Brownell’s has relaunched the AR-180 with the much lauded BRN-180 line of products. But where did this niche Armalite originate?
Initially launched as complete uppers that would fit on AR-15 standard lowers, the line expanded to include AR-180 “inspired” lower receivers too.
These are AR-18/AR-180 receivers cosmetically only. The stamped metal of the inexpensive Armalite ventures have been replaced with forged or billet aluminum that take advantage of a myriad of modern products like those of the Sig Sauer MCX, the folding adapters for stocks being the most obvious additions.
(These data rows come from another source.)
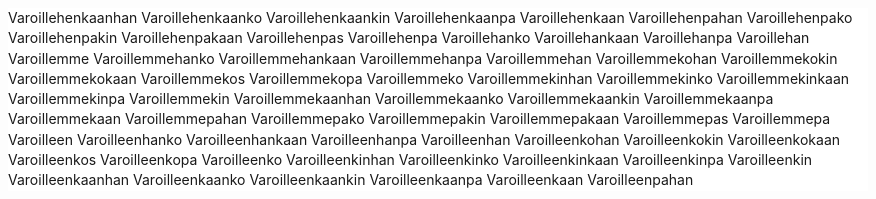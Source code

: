 Varoillehenkaanhan
Varoillehenkaanko
Varoillehenkaankin
Varoillehenkaanpa
Varoillehenkaan
Varoillehenpahan
Varoillehenpako
Varoillehenpakin
Varoillehenpakaan
Varoillehenpas
Varoillehenpa
Varoillehanko
Varoillehankaan
Varoillehanpa
Varoillehan
Varoillemme
Varoillemmehanko
Varoillemmehankaan
Varoillemmehanpa
Varoillemmehan
Varoillemmekohan
Varoillemmekokin
Varoillemmekokaan
Varoillemmekos
Varoillemmekopa
Varoillemmeko
Varoillemmekinhan
Varoillemmekinko
Varoillemmekinkaan
Varoillemmekinpa
Varoillemmekin
Varoillemmekaanhan
Varoillemmekaanko
Varoillemmekaankin
Varoillemmekaanpa
Varoillemmekaan
Varoillemmepahan
Varoillemmepako
Varoillemmepakin
Varoillemmepakaan
Varoillemmepas
Varoillemmepa
Varoilleen
Varoilleenhanko
Varoilleenhankaan
Varoilleenhanpa
Varoilleenhan
Varoilleenkohan
Varoilleenkokin
Varoilleenkokaan
Varoilleenkos
Varoilleenkopa
Varoilleenko
Varoilleenkinhan
Varoilleenkinko
Varoilleenkinkaan
Varoilleenkinpa
Varoilleenkin
Varoilleenkaanhan
Varoilleenkaanko
Varoilleenkaankin
Varoilleenkaanpa
Varoilleenkaan
Varoilleenpahan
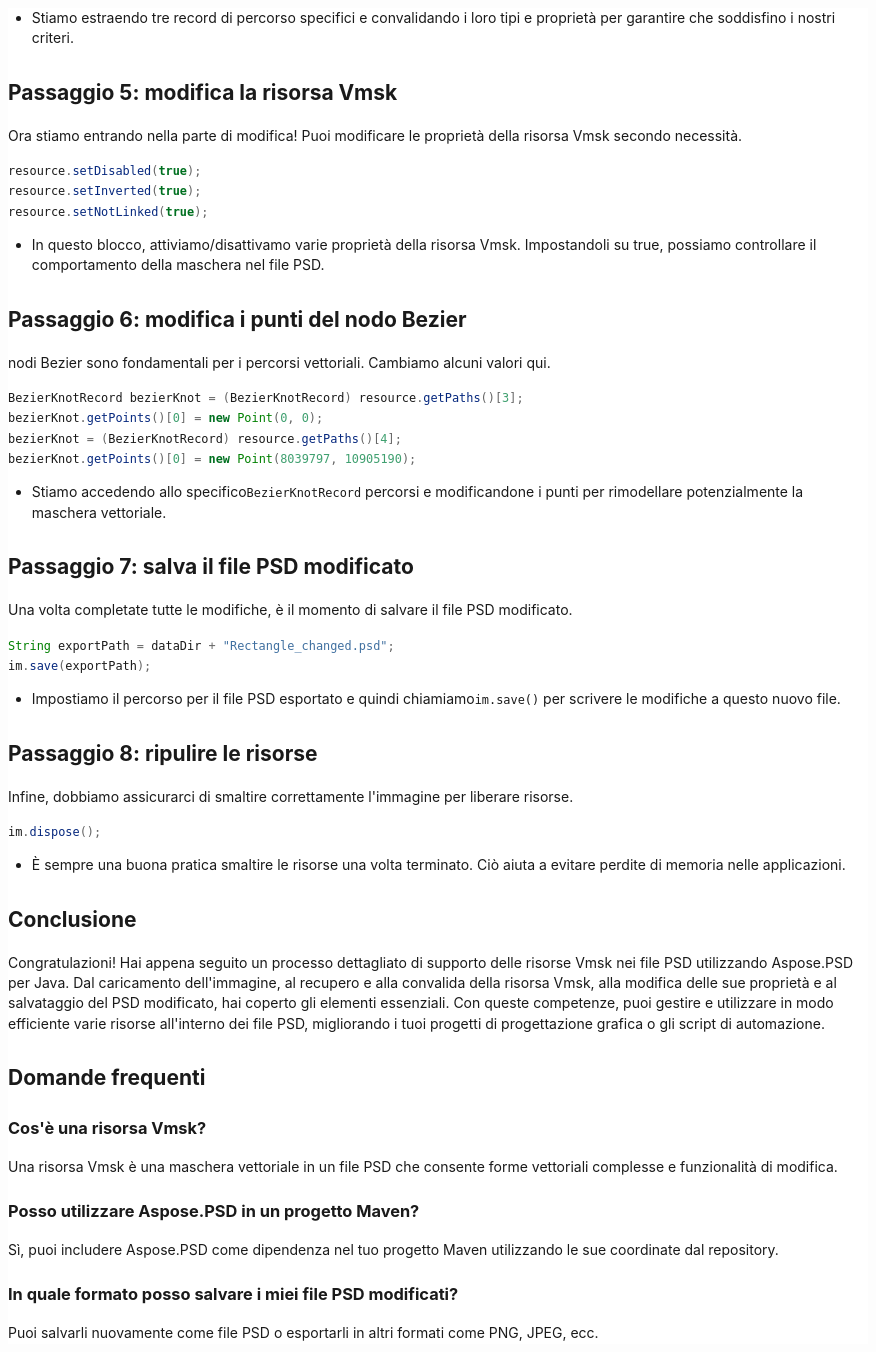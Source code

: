 - Stiamo estraendo tre record di percorso specifici e convalidando i loro tipi e proprietà per garantire che soddisfino i nostri criteri.
## Passaggio 5: modifica la risorsa Vmsk
Ora stiamo entrando nella parte di modifica! Puoi modificare le proprietà della risorsa Vmsk secondo necessità.
```java
resource.setDisabled(true);
resource.setInverted(true);
resource.setNotLinked(true);
```

- In questo blocco, attiviamo/disattivamo varie proprietà della risorsa Vmsk. Impostandoli su true, possiamo controllare il comportamento della maschera nel file PSD.
## Passaggio 6: modifica i punti del nodo Bezier
nodi Bezier sono fondamentali per i percorsi vettoriali. Cambiamo alcuni valori qui.
```java
BezierKnotRecord bezierKnot = (BezierKnotRecord) resource.getPaths()[3];
bezierKnot.getPoints()[0] = new Point(0, 0);
bezierKnot = (BezierKnotRecord) resource.getPaths()[4];
bezierKnot.getPoints()[0] = new Point(8039797, 10905190);
```

-  Stiamo accedendo allo specifico`BezierKnotRecord` percorsi e modificandone i punti per rimodellare potenzialmente la maschera vettoriale.
## Passaggio 7: salva il file PSD modificato
Una volta completate tutte le modifiche, è il momento di salvare il file PSD modificato. 
```java
String exportPath = dataDir + "Rectangle_changed.psd";
im.save(exportPath);
```

-  Impostiamo il percorso per il file PSD esportato e quindi chiamiamo`im.save()` per scrivere le modifiche a questo nuovo file.
## Passaggio 8: ripulire le risorse
Infine, dobbiamo assicurarci di smaltire correttamente l'immagine per liberare risorse.
```java
im.dispose();
```

- È sempre una buona pratica smaltire le risorse una volta terminato. Ciò aiuta a evitare perdite di memoria nelle applicazioni.
## Conclusione
Congratulazioni! Hai appena seguito un processo dettagliato di supporto delle risorse Vmsk nei file PSD utilizzando Aspose.PSD per Java. Dal caricamento dell'immagine, al recupero e alla convalida della risorsa Vmsk, alla modifica delle sue proprietà e al salvataggio del PSD modificato, hai coperto gli elementi essenziali. Con queste competenze, puoi gestire e utilizzare in modo efficiente varie risorse all'interno dei file PSD, migliorando i tuoi progetti di progettazione grafica o gli script di automazione.
## Domande frequenti
### Cos'è una risorsa Vmsk?
Una risorsa Vmsk è una maschera vettoriale in un file PSD che consente forme vettoriali complesse e funzionalità di modifica.
### Posso utilizzare Aspose.PSD in un progetto Maven?
Sì, puoi includere Aspose.PSD come dipendenza nel tuo progetto Maven utilizzando le sue coordinate dal repository.
### In quale formato posso salvare i miei file PSD modificati?
Puoi salvarli nuovamente come file PSD o esportarli in altri formati come PNG, JPEG, ecc.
The lowers themselves use AR-15 internal and fire control groups for ease of access but the aesthetic is maintained, and let’s all be honest… It’s the aesthetic and the gas piston system that we like, we couldn’t care less about it being a stamped lower.
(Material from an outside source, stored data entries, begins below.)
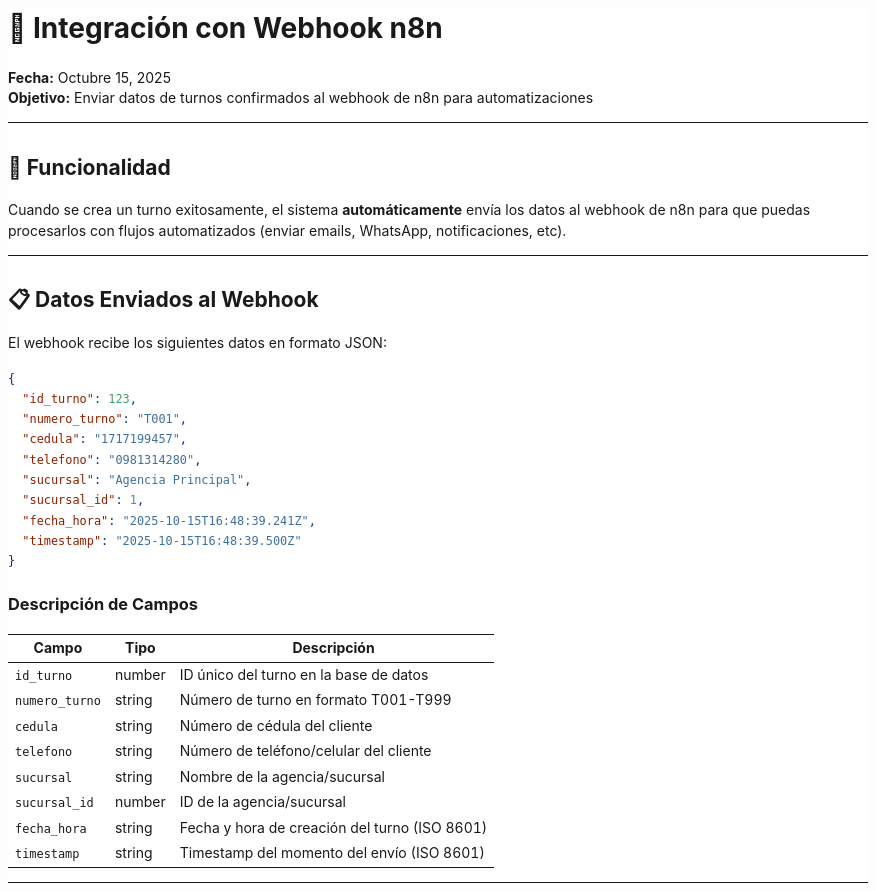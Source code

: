 # 📡 Integración con Webhook n8n

**Fecha:** Octubre 15, 2025  
**Objetivo:** Enviar datos de turnos confirmados al webhook de n8n para automatizaciones

---

## 🎯 Funcionalidad

Cuando se crea un turno exitosamente, el sistema **automáticamente** envía los datos al webhook de n8n para que puedas procesarlos con flujos automatizados (enviar emails, WhatsApp, notificaciones, etc).

---

## 📋 Datos Enviados al Webhook

El webhook recibe los siguientes datos en formato JSON:

```json
{
  "id_turno": 123,
  "numero_turno": "T001",
  "cedula": "1717199457",
  "telefono": "0981314280",
  "sucursal": "Agencia Principal",
  "sucursal_id": 1,
  "fecha_hora": "2025-10-15T16:48:39.241Z",
  "timestamp": "2025-10-15T16:48:39.500Z"
}
```

### Descripción de Campos

| Campo | Tipo | Descripción |
|-------|------|-------------|
| `id_turno` | number | ID único del turno en la base de datos |
| `numero_turno` | string | Número de turno en formato T001-T999 |
| `cedula` | string | Número de cédula del cliente |
| `telefono` | string | Número de teléfono/celular del cliente |
| `sucursal` | string | Nombre de la agencia/sucursal |
| `sucursal_id` | number | ID de la agencia/sucursal |
| `fecha_hora` | string | Fecha y hora de creación del turno (ISO 8601) |
| `timestamp` | string | Timestamp del momento del envío (ISO 8601) |

---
I would love to see Brownell’s put a few of these together as machine guns with SSF triggers but maybe that’s just me.
Now, if you’re sitting there saying to yourself, “That sure does look like an MCX or a…” you’re probably right. It’s one of those situations where there is nothing ‘new’ in the gun industry, just certain things done better.
Most short-stroke piston, multi-lug rotating bolt rifles in service today have features that relate back to the AR-18/AR-180 because, while the rifle itself never picked up in popularity, design elements of it certainly did.
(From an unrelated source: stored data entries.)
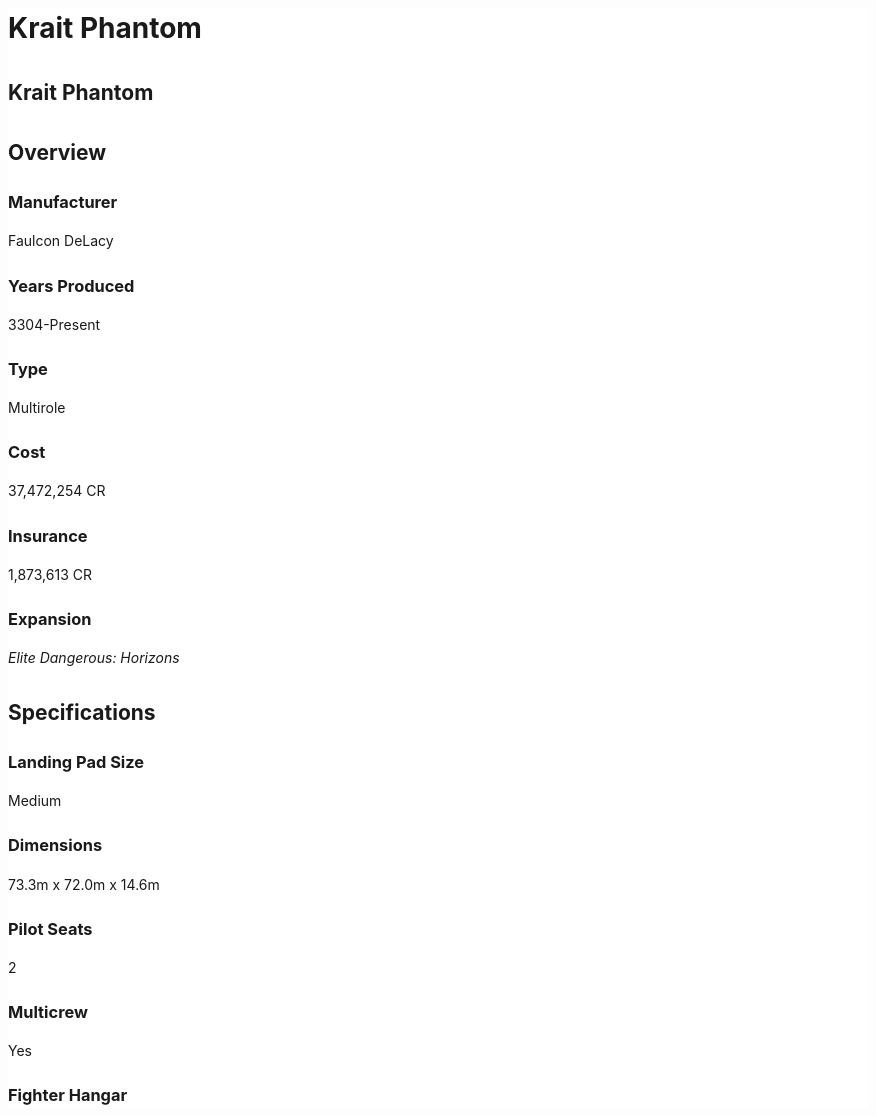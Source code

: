 # Krait Phantom
## Krait Phantom

		

## Overview

### Manufacturer

Faulcon DeLacy

### Years Produced

3304-Present

### Type

Multirole

### Cost

37,472,254 CR

### Insurance

1,873,613 CR

### Expansion

*Elite Dangerous: Horizons*

## Specifications

### Landing Pad Size

Medium

### Dimensions

73.3m x 72.0m x 14.6m

### Pilot Seats

2

### Multicrew

Yes

### Fighter Hangar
Operating group parts all in the receiver? Folding stocks? Short-stroke adjustable gas piston? It’s describing a standard suite of modern service rifle features, and nearly every one that isn’t an AR-15 or AK is an AR-18 derivative.
Ian goes over many of them in the video, as well as who built the AR-18/180 and during which time period. All fun and games as I watch a school bus get hauled out of a ditch through my window.